Second book continues Latvian deportee’s story in Soviet army

Ilmārs Šalts is a survivor of Siberia and of a battalion of young men assigned to work in Soviet labor camps. He told part of his story in the book, A Stolen Childhood: Five Winters in Siberia, and now, in ‘Careerists’: Quarry Duty in the Soviet Army, which was released in November.

Both books previously appeared in Latvian. The first, Nolaupītā bērnība, was published in Rīga in 2001, followed by Karjeristi in 2004.

Šalts’s story begins in 1941, when his family was deported to Siberia. His parents and a grandmother died there. Šalts and his brother and sister returned to occupied Latvia in 1946. Taken in by his motherš cousins, Šalts had only five and half years to finish his studies. When he turned 21, he was drafted into the Soviet army and assigned to a battalion of “stepchildren” to work in the rock quarries of Russia’s Rostov province.

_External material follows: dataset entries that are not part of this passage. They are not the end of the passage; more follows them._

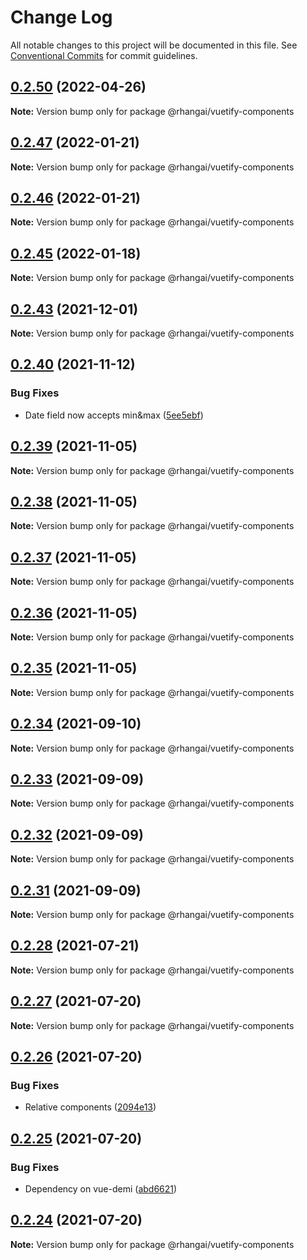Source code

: # Change Log

All notable changes to this project will be documented in this file.
See [Conventional Commits](https://conventionalcommits.org) for commit guidelines.

## [0.2.50](https://github.com/rhangai/node-web-packages/compare/v0.2.49...v0.2.50) (2022-04-26)

**Note:** Version bump only for package @rhangai/vuetify-components





## [0.2.47](https://github.com/rhangai/node-web-packages/compare/v0.2.46...v0.2.47) (2022-01-21)

**Note:** Version bump only for package @rhangai/vuetify-components





## [0.2.46](https://github.com/rhangai/node-web-packages/compare/v0.2.45...v0.2.46) (2022-01-21)

**Note:** Version bump only for package @rhangai/vuetify-components





## [0.2.45](https://github.com/rhangai/node-web-packages/compare/v0.2.44...v0.2.45) (2022-01-18)

**Note:** Version bump only for package @rhangai/vuetify-components





## [0.2.43](https://github.com/rhangai/node-web-packages/compare/v0.2.42...v0.2.43) (2021-12-01)

**Note:** Version bump only for package @rhangai/vuetify-components





## [0.2.40](https://github.com/rhangai/node-web-packages/compare/v0.2.39...v0.2.40) (2021-11-12)


### Bug Fixes

* Date field now accepts min&max ([5ee5ebf](https://github.com/rhangai/node-web-packages/commit/5ee5ebfe74f290122885b670c75ace5062636a3b))





## [0.2.39](https://github.com/rhangai/node-web-packages/compare/v0.2.38...v0.2.39) (2021-11-05)

**Note:** Version bump only for package @rhangai/vuetify-components





## [0.2.38](https://github.com/rhangai/node-web-packages/compare/v0.2.37...v0.2.38) (2021-11-05)

**Note:** Version bump only for package @rhangai/vuetify-components





## [0.2.37](https://github.com/rhangai/node-web-packages/compare/v0.2.36...v0.2.37) (2021-11-05)

**Note:** Version bump only for package @rhangai/vuetify-components





## [0.2.36](https://github.com/rhangai/node-web-packages/compare/v0.2.35...v0.2.36) (2021-11-05)

**Note:** Version bump only for package @rhangai/vuetify-components





## [0.2.35](https://github.com/rhangai/node-web-packages/compare/v0.2.34...v0.2.35) (2021-11-05)

**Note:** Version bump only for package @rhangai/vuetify-components





## [0.2.34](https://github.com/rhangai/node-web-packages/compare/v0.2.33...v0.2.34) (2021-09-10)

**Note:** Version bump only for package @rhangai/vuetify-components





## [0.2.33](https://github.com/rhangai/node-web-packages/compare/v0.2.32...v0.2.33) (2021-09-09)

**Note:** Version bump only for package @rhangai/vuetify-components





## [0.2.32](https://github.com/rhangai/node-web-packages/compare/v0.2.31...v0.2.32) (2021-09-09)

**Note:** Version bump only for package @rhangai/vuetify-components





## [0.2.31](https://github.com/rhangai/node-web-packages/compare/v0.2.30...v0.2.31) (2021-09-09)

**Note:** Version bump only for package @rhangai/vuetify-components





## [0.2.28](https://github.com/rhangai/node-web-packages/compare/v0.2.27...v0.2.28) (2021-07-21)

**Note:** Version bump only for package @rhangai/vuetify-components





## [0.2.27](https://github.com/rhangai/node-web-packages/compare/v0.2.26...v0.2.27) (2021-07-20)

**Note:** Version bump only for package @rhangai/vuetify-components





## [0.2.26](https://github.com/rhangai/node-web-packages/compare/v0.2.25...v0.2.26) (2021-07-20)


### Bug Fixes

* Relative components ([2094e13](https://github.com/rhangai/node-web-packages/commit/2094e1315386c69b0c19dd05f830c010dd0141c9))





## [0.2.25](https://github.com/rhangai/node-web-packages/compare/v0.2.24...v0.2.25) (2021-07-20)


### Bug Fixes

* Dependency on vue-demi ([abd6621](https://github.com/rhangai/node-web-packages/commit/abd6621d025fe38c2b42758a02c9dc30951f7713))





## [0.2.24](https://github.com/rhangai/node-web-packages/compare/v0.2.23...v0.2.24) (2021-07-20)

**Note:** Version bump only for package @rhangai/vuetify-components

Šalts, now a retired electrical engineer, regained ownership of his family’s home in 1996, according to the self-publishing company AuthorHouse.

A brief review of the Latvian version of the book was published in 2004 by the daily newspaper Latvijas Vēstnesis.

‘Careerists’ was translated by Gunna Dickson, a New York-based writer and editor. She also translated A Stolen Childhood and Lilija Zariņa’s The Red Fog: A Memoir of Life in the Soviet Union, published in 2006.


Ilmārs Šalts’s story continues in ‘Careerists’: Quarry Duty in the Soviet Army, published in November.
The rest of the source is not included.